NUCLEAR REGULATORY COMMISSION

OFFICE OF NUCLEAR MATERIAL SAFETY AND SAFEGUARDS

WASHINGTON, D.C. 20555 October 15, 2007 NRC INFORMATION NOTICE 2007-32: OUT-OF-SERVICE EQUIPMENT CONNECTED

TO IN-SERVICE PROCESS LINE RESULTS IN

FISSILE SOLUTION SPILL AT FUEL CYCLE

FACILITY

ADDRESSEES

All licensees authorized to possess a critical mass of special nuclear material.

PURPOSE

The U.S. Nuclear Regulatory Commission (NRC) is issuing this information notice (IN) to inform

addressees of a criticality safety concern regarding failure to fully disconnect out-of-service

equipment from operational equipment at fuel cycle facilities. NRC expects that licensees will

review this information and consider actions, as appropriate, to avoid similar problems.

Suggestions contained in this IN are not NRC requirements; therefore, no specific action or

written response is required.

DESCRIPTION OF CIRCUMSTANCES

An NRC licensee that operates a fuel cycle facility with high-enriched uranium (HEU)

processes, constructed a new facility to convert HEU compounds into concentrated uranyl

nitrate (UN) solution, and process the UN solution through a solvent extraction system, for final

purification. The new solvent extraction system included a tray dissolver and filter system in

two large gloveboxes. The tray dissolver glovebox system, as shown in Figure 1, was designed

to recover small amounts of uranium from various sources and return filtered UN solution

directly to the solvent extraction system.

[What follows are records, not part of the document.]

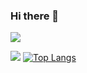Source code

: ### Hi there 👋

![](https://komarev.com/ghpvc/?username=mateax&color=red)

![](https://hit.yhype.me/github/profile?user_id=72091958)
[![Top Langs](https://github-readme-stats.vercel.app/api/top-langs/?username=mateax&layout=compact)](https://github.com/mateax/github-readme-stats)

<!--
**mateax/mateax** is a ✨ _special_ ✨ repository because its `README.md` (this file) appears on your GitHub profile.

Here are some ideas to get you started:

- 🔭 I’m currently working on ...
- 🌱 I’m currently learning ...
- 👯 I’m looking to collaborate on ...
- 🤔 I’m looking for help with ...
- 💬 Ask me about ...
- 📫 How to reach me: ...
- 😄 Pronouns: ...
- ⚡ Fun fact: ...
-->
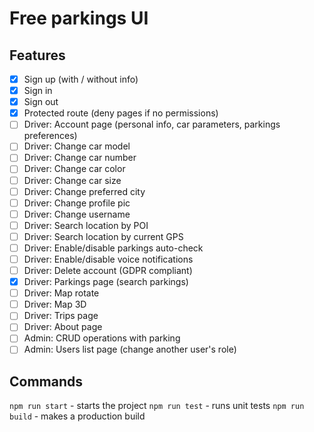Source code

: # Free parkings UI

## Features
- [X] Sign up (with / without info)
- [X] Sign in
- [X] Sign out
- [X] Protected route (deny pages if no permissions)
- [ ] Driver: Account page (personal info, car parameters, parkings preferences)
- [ ] Driver: Change car model
- [ ] Driver: Change car number
- [ ] Driver: Change car color
- [ ] Driver: Change car size
- [ ] Driver: Change preferred city
- [ ] Driver: Change profile pic
- [ ] Driver: Change username
- [ ] Driver: Search location by POI
- [ ] Driver: Search location by current GPS
- [ ] Driver: Enable/disable parkings auto-check
- [ ] Driver: Enable/disable voice notifications
- [ ] Driver: Delete account (GDPR compliant)
- [X] Driver: Parkings page (search parkings)
- [ ] Driver: Map rotate
- [ ] Driver: Map 3D
- [ ] Driver: Trips page
- [ ] Driver: About page
- [ ] Admin: CRUD operations with parking
- [ ] Admin: Users list page (change another user's role)

## Commands
`npm run start` - starts the project
`npm run test` - runs unit tests
`npm run build` - makes a production build
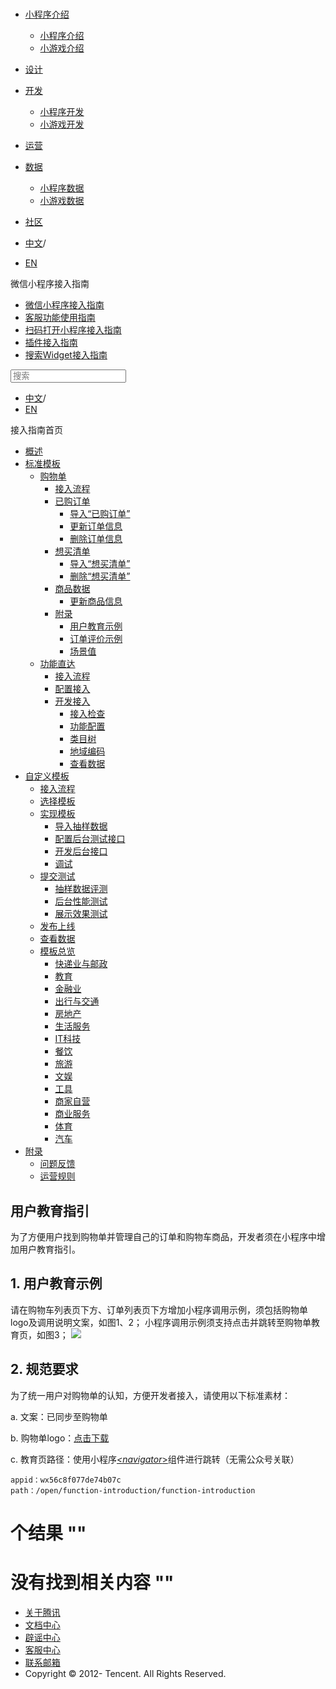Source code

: <div class="book with-summary">

<div class="head">

<div class="head_box">

# [](javascript:; "_('微信公众平台 小程序')")

<div class="header_ctrls">

*   [小程序介绍](javascript:;)
    *   [小程序介绍](https://developers.weixin.qq.com/miniprogram/introduction/index.html?t=18110117)
    *   [小游戏介绍](https://developers.weixin.qq.com/minigame/introduction/index.html?t=18110117)
*   [设计](https://developers.weixin.qq.com/miniprogram/design/index.html?t=18110117)
*   [开发](javascript:;)
    *   [小程序开发](https://developers.weixin.qq.com/miniprogram/dev/index.html?t=18110117)
    *   [小游戏开发](https://developers.weixin.qq.com/minigame/dev/index.html?t=18110117)
*   [运营](https://developers.weixin.qq.com/miniprogram/product/index.html?t=18110117)
*   [数据](javascript:;)
    *   [小程序数据](https://developers.weixin.qq.com/miniprogram/analysis/index.html?t=18110117)
    *   [小游戏数据](https://developers.weixin.qq.com/minigame/analysis/index.html?t=18110117)
*   [社区](https://developers.weixin.qq.com/)

*   [中文](https://developers.weixin.qq.com/miniprogram/introduction/widget/order/quickstart/example/userteach.html?t=18110117)<span class="split-line">/</span>
*   [EN](https://developers.weixin.qq.com/miniprogram/en/introduction/widget/order/quickstart/example/userteach.html?t=18110117)

</div>

</div>

</div>

<div class="sub_nav_box">

<div class="sub_nav_inner">

<div class="book-summary-opr" id="js-book-summary-opr"><a class="book-summary-btn"></a></div>

<div class="top_sub_nav">

<div class="top_title_wap"><span class="icon_title icon_doc"></span>

微信小程序接入指南

</div>

*   [微信小程序接入指南](../../../../)
*   [客服功能使用指南](../../../../custom.html)
*   [扫码打开小程序接入指南](../../../../qrcode.html)
*   [插件接入指南](../../../../plugin.html)
*   [搜索Widget接入指南](../../../)

</div>

<div id="book-search-input" role="search">

<form><label for="search-input" class="search-icon" id="js-search-icon"></label><input type="text" id="search-input" name="search-input" placeholder="搜索"> </form>

</div>

*   [中文](https://developers.weixin.qq.com/miniprogram/introduction/widget/order/quickstart/example/userteach.html?t=18110117)<span class="split-line">/</span>
*   [EN](https://developers.weixin.qq.com/miniprogram/en/introduction/widget/order/quickstart/example/userteach.html?t=18110117)

</div>

</div>

<div class="book-summary">

<div class="book-summary-home" id="js-summary-home"><a><span class="icon_home_s icon_doc"></span><span class="s_title_2">接入指南首页</span></a></div>

<nav role="navigation">

*   [概述](../../../)
*   [标准模板](../../../)
    *   [购物单](../../)
        *   [接入流程](../../guide/guide.html)
        *   [已购订单](../orderlist/import.html)
            *   [导入“已购订单”](../orderlist/import.html)
            *   [更新订单信息](../orderlist/update.html)
            *   [删除订单信息](../orderlist/delete.html)
        *   [想买清单](../cartlist/import.html)
            *   [导入“想买清单”](../cartlist/import.html)
            *   [删除“想买清单”](../cartlist/delete.html)
        *   [商品数据](../goods/update.html)
            *   [更新商品信息](../goods/update.html)
        *   [附录](./userteach.html)
            *   [用户教育示例](./userteach.html)
            *   [订单评价示例](./ordercomment.html)
            *   [场景值](../scene.html)
    *   [功能直达](../../../func-widget/)
        *   [接入流程](../../../func-widget/guide/overview.html)
        *   [配置接入](../../../func-widget/guide/)
        *   [开发接入](../../../func-widget/quickstart/)
            *   [接入检查](../../../func-widget/quickstart/apply.html)
            *   [功能配置](../../../func-widget/quickstart/submit.html)
            *   [类目树](../../../func-widget/quickstart/category.html)
            *   [地域编码](../../../func-widget/quickstart/citycode.html)
            *   [查看数据](../../../func-widget/quickstart/data.html)
*   [自定义模板](../../../custom/)
    *   [接入流程](../../../custom/guide/overview.html)
    *   [选择模板](../../../custom/quickstart/apply/pick.html)
    *   [实现模板](../../../custom/quickstart/implement/)
        *   [导入抽样数据](../../../custom/quickstart/implement/import/)
        *   [配置后台测试接口](../../../custom/quickstart/implement/testconfig.html)
        *   [开发后台接口](../../../custom/quickstart/implement/server/overview.html)
        *   [调试](../../../custom/quickstart/implement/debug.html)
    *   [提交测试](../../../custom/quickstart/test/)
        *   [抽样数据评测](../../../custom/quickstart/test/datatest.html)
        *   [后台性能测试](../../../custom/quickstart/test/stresstest.html)
        *   [展示效果测试](../../../custom/quickstart/test/uitest.html)
    *   [发布上线](../../../custom/quickstart/release.html)
    *   [查看数据](../../../custom/quickstart/dataview/)
    *   [模板总览](../../../template/category.html)
        *   [快递业与邮政](../../../template/dest/class0.html)
        *   [教育](../../../template/dest/class1.html)
        *   [金融业](../../../template/dest/class3.html)
        *   [出行与交通](../../../template/dest/class4.html)
        *   [房地产](../../../template/dest/class5.html)
        *   [生活服务](../../../template/dest/class6.html)
        *   [IT科技](../../../template/dest/class7.html)
        *   [餐饮](../../../template/dest/class8.html)
        *   [旅游](../../../template/dest/class9.html)
        *   [文娱](../../../template/dest/class11.html)
        *   [工具](../../../template/dest/class12.html)
        *   [商家自营](../../../template/dest/class14.html)
        *   [商业服务](../../../template/dest/class15.html)
        *   [体育](../../../template/dest/class19.html)
        *   [汽车](../../../template/dest/class20.html)
*   [附录](../../../appendix/feedback.html)
    *   [问题反馈](../../../appendix/feedback.html)
    *   [运营规则](../../../appendix/rule.html)

</nav>

</div>

<div class="book-body">

<div class="body-inner">

<div class="page-wrapper" tabindex="-1" role="main">

<div class="page-inner">

<div id="book-search-results">

<div class="search-noresults">

<section class="normal markdown-section">

# 用户教育指引

为了方便用户找到购物单并管理自己的订单和购物车商品，开发者须在小程序中增加用户教育指引。

## 1\. 用户教育示例

请在购物车列表页下方、订单列表页下方增加小程序调用示例，须包括购物单logo及调用说明文案，如图1、2； 小程序调用示例须支持点击并跳转至购物单教育页，如图3； ![](https://developers.weixin.qq.com/miniprogram/introduction/widget/order/image/userteach.png?t=18110117)

## 2\. 规范要求

为了统一用户对购物单的认知，方便开发者接入，请使用以下标准素材：

a. 文案：已同步至购物单

b. 购物单logo：[点击下载](http://wxapp.tc.qq.com/204/20304/stodownload?filekey=30340201010420301e020200cc040253480410a5c7c1c52f9b0d8327591c0a7a9dbb2902021785040d00000004627466730000000131&hy=SH&storeid=32303138303932363131353031373030303236613737303532343332643330386361373136343030303030306363&bizid=1023)

c. 教育页路径：使用小程序[_<navigator_>](https://developers.weixin.qq.com/miniprogram/dev/component/navigator.html?t=18110117)组件进行跳转（无需公众号关联）

    appid：wx56c8f077de74b07c
    path：/open/function-introduction/function-introduction

</section>

</div>

<div class="search-results">

<div class="has-results">

# <span class="search-results-count"></span>个结果 "<span class="search-query"></span>"

</div>

<div class="no-results">

# 没有找到相关内容 "<span class="search-query"></span>"

</div>

</div>

</div>

</div>

</div>

<div class="foot" id="footer">

*   [关于腾讯](https://www.tencent.com/)
*   [文档中心](https://developers.weixin.qq.com/miniprogram/introduction/index.html)
*   [辟谣中心](https://mp.weixin.qq.com/cgi-bin/opshowpage?action=dispelinfo)
*   [客服中心](https://kf.qq.com/product/wx_xcx.html)
*   [联系邮箱](mailto:weixinmp@qq.com)
*   Copyright © 2012-<span id="s_copyright_year"></span> Tencent. All Rights Reserved.

</div>

</div>

[](../goods/update.html)[](./ordercomment.html)</div>

</div>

Delays in the construction of the new facility placed schedule pressure on the licensee. The

tray dissolver glovebox system, installed during facility construction, was considered non- essential to process startup, and finalization of equipment installation was delayed. The tray

dissolver glovebox system was connected to a main HEU solution transfer line which was

connected to the solvent extraction system collection vessel. The tray dissolver glovebox

system was flagged as out-of-service but was not isolated from the main HEU solution

transfer line.

Before initiating operation of the new HEU process system, the licensee conducted reviews of

the newly constructed facility, including requiring process engineers to compare installed piping

and valves to design drawings. During this process, an engineer mistook a diverter valve in the

tray dissolver filter glovebox for a block valve, and the associated as-built drawing was changed

to reflect the error. The incorrect drawing gave the impression that the tray dissolver filter

glovebox was isolated from other process lines and the error was not detected during

subsequent readiness reviews. The diverter valve directed flow towards a sample point, and

could not have impeded solution flow in the process line.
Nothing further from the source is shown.